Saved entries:
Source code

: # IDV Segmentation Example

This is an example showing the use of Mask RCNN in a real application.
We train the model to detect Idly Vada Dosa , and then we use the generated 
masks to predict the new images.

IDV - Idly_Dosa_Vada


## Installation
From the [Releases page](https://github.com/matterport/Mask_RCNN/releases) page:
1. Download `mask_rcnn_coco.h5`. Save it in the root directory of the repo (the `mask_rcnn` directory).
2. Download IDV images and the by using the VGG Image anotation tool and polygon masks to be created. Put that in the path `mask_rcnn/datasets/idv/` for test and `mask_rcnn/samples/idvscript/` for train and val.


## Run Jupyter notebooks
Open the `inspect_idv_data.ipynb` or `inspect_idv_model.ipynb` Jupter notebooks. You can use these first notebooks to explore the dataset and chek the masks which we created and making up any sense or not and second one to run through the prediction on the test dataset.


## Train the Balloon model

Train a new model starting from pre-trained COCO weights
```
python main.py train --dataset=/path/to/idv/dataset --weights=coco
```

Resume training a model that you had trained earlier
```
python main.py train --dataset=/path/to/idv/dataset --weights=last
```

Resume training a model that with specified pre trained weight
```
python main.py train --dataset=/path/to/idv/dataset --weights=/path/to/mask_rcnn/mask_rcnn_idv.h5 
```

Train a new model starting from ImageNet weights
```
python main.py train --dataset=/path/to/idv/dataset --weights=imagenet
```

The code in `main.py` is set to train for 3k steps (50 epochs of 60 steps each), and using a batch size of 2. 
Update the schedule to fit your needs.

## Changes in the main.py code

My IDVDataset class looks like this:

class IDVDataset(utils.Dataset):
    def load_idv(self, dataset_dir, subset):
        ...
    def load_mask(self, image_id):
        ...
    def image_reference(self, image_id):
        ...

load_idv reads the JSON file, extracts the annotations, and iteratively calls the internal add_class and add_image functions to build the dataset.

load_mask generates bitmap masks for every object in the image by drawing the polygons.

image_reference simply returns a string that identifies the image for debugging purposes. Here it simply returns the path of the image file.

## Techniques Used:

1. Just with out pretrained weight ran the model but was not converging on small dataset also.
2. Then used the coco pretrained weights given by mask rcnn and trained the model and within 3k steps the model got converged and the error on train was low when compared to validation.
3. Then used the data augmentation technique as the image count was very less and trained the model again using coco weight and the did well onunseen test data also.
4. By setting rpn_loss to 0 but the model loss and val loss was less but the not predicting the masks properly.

• **Prompt**
A single number is expected: how many lines of the data hold the string "python".

• **Response to this exercise**
4